» **Goal of the exercise**:
First find the line with "The other constant" in the entries below, then set down exactly every line through the line with "Notice that the", that line included.

» **Records provided**:
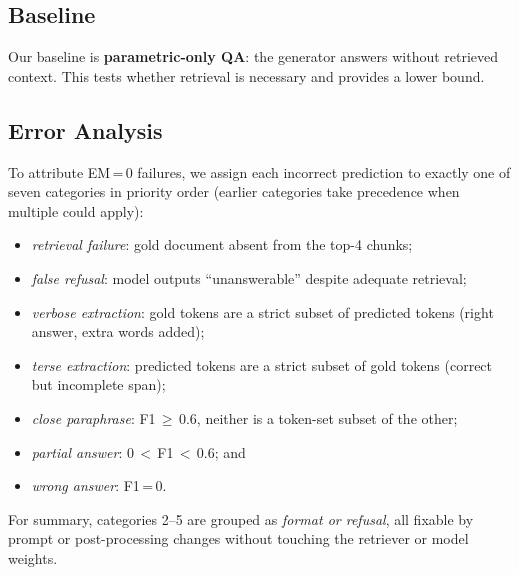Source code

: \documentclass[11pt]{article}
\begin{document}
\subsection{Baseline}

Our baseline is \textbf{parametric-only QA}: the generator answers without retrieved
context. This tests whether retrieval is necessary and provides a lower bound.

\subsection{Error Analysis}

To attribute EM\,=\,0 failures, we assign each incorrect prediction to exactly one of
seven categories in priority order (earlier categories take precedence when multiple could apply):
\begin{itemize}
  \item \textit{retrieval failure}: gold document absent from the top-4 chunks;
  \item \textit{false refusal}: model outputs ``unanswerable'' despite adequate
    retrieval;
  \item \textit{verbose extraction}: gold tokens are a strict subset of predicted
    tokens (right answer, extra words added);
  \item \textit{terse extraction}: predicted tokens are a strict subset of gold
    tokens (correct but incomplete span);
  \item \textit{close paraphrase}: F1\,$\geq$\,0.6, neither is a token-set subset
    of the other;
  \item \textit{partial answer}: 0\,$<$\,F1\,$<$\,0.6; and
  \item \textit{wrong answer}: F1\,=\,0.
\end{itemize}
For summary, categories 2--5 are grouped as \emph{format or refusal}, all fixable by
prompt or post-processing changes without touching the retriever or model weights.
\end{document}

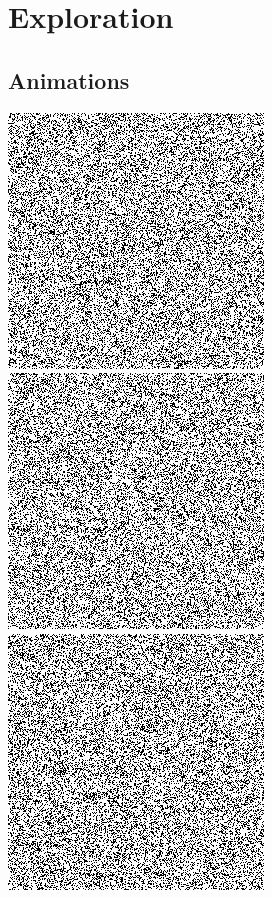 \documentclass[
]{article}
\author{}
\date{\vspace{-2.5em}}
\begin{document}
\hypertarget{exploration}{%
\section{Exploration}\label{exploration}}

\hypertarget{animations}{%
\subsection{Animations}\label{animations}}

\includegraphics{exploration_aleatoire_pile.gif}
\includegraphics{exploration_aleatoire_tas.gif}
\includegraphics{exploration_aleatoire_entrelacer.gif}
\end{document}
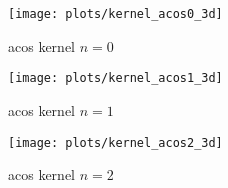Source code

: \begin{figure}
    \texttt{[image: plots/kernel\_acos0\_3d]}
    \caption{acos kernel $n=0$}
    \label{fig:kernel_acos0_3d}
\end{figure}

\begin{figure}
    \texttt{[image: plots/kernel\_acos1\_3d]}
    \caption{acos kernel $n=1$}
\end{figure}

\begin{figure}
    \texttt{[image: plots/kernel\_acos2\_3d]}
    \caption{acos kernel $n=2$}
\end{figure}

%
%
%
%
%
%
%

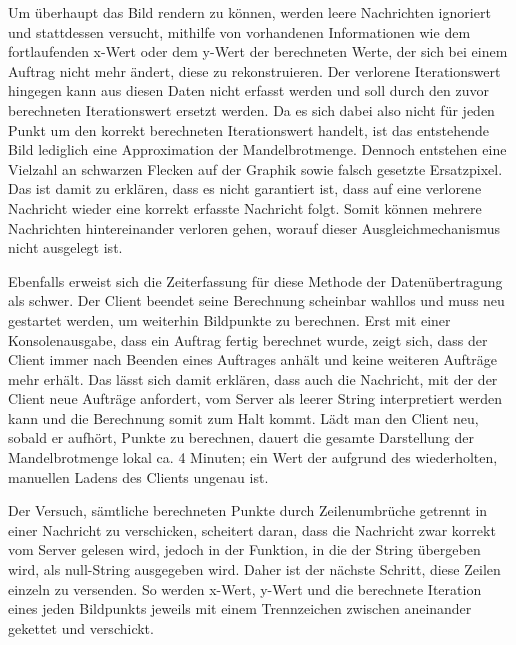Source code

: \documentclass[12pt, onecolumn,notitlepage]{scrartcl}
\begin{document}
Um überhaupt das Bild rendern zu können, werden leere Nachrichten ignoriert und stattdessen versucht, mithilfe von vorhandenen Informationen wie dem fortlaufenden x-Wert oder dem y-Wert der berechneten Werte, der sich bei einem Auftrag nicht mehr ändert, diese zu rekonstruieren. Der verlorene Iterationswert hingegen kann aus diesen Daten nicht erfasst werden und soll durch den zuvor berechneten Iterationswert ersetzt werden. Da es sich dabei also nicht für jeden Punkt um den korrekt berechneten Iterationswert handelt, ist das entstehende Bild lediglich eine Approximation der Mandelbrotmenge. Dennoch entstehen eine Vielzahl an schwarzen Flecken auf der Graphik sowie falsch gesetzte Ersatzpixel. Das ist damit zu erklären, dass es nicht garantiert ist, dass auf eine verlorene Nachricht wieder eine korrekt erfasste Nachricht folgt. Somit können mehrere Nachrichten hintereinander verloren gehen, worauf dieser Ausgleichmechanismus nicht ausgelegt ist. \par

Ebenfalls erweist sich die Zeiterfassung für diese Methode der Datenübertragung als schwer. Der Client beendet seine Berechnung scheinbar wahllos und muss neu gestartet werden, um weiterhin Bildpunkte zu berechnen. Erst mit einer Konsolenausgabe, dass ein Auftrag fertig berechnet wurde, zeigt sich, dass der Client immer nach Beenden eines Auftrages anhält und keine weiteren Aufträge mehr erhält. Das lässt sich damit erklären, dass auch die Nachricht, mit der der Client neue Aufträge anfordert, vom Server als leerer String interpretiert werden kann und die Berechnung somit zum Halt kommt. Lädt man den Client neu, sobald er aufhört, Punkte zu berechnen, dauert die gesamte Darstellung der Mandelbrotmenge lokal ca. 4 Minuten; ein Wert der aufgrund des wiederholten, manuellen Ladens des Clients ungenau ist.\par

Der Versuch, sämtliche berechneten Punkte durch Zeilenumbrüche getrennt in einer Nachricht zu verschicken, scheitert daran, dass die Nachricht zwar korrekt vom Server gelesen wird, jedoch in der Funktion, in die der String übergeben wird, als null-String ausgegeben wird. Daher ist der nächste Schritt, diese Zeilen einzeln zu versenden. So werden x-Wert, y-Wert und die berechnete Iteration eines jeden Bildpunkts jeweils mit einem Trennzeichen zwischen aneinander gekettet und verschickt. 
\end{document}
---
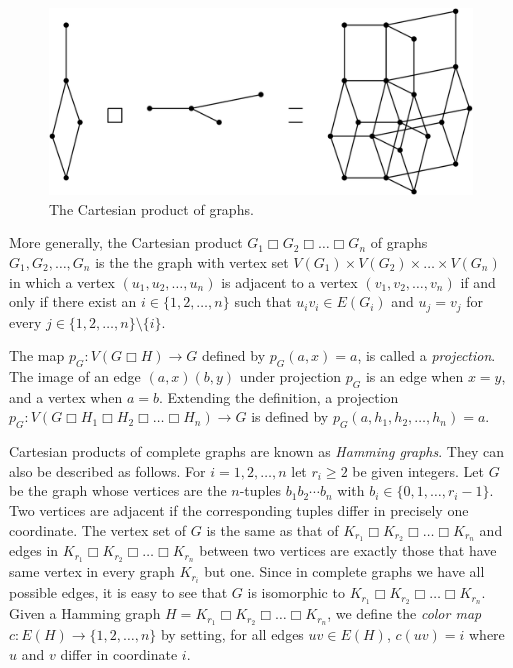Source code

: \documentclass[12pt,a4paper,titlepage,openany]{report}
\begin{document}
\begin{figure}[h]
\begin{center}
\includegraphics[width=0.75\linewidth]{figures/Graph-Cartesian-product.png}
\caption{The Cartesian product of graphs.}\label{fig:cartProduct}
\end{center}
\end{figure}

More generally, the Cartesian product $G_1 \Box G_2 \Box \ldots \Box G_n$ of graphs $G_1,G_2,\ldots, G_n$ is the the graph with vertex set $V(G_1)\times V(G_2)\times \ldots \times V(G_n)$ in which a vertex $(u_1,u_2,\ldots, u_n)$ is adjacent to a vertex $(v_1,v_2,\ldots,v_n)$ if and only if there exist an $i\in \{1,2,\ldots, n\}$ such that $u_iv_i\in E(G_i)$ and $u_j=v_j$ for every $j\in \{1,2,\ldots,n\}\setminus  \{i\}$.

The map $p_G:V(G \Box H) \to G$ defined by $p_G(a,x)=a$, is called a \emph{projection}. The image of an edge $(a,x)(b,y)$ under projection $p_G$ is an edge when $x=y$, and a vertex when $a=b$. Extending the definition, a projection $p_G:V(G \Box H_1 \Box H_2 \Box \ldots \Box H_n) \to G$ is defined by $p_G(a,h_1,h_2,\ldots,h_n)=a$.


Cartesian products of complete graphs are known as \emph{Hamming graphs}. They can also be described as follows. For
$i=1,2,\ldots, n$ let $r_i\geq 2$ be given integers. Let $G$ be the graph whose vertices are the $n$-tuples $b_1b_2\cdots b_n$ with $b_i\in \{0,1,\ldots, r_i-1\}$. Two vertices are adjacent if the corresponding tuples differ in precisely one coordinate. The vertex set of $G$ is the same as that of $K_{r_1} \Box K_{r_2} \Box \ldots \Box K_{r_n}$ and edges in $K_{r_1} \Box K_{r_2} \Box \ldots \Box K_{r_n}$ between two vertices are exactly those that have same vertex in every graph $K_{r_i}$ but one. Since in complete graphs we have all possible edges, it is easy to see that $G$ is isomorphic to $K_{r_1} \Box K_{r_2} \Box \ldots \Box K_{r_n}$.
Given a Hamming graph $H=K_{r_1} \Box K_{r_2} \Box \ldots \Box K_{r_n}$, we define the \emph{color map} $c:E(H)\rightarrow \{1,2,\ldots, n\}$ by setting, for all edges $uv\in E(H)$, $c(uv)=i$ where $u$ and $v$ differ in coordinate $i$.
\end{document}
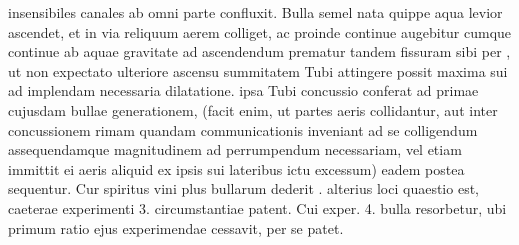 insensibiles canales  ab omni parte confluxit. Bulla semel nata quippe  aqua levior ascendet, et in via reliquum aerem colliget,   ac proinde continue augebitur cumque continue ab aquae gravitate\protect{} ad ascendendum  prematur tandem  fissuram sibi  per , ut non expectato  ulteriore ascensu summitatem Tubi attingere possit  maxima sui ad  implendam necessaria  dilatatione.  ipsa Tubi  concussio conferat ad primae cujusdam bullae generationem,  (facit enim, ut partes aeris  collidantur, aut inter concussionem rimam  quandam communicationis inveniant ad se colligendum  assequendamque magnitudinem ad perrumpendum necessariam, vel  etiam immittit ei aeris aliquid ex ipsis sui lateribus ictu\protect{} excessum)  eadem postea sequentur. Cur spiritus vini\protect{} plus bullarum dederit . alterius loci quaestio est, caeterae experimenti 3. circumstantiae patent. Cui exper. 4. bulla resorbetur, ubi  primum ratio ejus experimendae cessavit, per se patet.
...
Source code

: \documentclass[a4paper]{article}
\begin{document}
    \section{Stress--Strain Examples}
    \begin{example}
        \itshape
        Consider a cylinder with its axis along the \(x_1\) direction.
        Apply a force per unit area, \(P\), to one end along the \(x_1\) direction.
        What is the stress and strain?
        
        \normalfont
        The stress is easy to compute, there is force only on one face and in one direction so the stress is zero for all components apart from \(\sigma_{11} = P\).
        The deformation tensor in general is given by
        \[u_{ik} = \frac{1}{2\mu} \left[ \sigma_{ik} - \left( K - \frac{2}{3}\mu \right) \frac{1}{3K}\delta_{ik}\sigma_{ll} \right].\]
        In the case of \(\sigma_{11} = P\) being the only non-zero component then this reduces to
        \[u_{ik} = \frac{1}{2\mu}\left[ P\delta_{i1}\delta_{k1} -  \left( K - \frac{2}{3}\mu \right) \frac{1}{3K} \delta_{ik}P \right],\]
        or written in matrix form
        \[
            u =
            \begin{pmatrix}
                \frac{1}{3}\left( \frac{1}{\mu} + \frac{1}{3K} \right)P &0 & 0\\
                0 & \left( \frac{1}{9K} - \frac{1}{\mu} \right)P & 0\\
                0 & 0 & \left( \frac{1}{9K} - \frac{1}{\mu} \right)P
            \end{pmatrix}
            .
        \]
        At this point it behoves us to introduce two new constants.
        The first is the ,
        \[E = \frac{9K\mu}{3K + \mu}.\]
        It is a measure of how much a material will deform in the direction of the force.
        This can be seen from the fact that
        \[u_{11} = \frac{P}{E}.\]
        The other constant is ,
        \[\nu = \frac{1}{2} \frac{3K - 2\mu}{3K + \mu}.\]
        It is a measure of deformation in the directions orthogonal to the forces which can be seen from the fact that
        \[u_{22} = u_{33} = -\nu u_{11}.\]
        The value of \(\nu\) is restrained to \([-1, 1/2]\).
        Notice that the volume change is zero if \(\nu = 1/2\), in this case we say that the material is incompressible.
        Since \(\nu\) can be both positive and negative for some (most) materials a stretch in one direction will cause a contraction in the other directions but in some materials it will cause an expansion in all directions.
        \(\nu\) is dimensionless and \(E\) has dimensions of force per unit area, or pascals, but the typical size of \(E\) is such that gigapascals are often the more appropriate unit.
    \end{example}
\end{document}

» **Result of this task**:
        The other constant is ,
        \[\nu = \frac{1}{2} \frac{3K - 2\mu}{3K + \mu}.\]
        It is a measure of deformation in the directions orthogonal to the forces which can be seen from the fact that
        \[u_{22} = u_{33} = -\nu u_{11}.\]
        The value of \(\nu\) is restrained to \([-1, 1/2]\).
        Notice that the volume change is zero if \(\nu = 1/2\), in this case we say that the material is incompressible.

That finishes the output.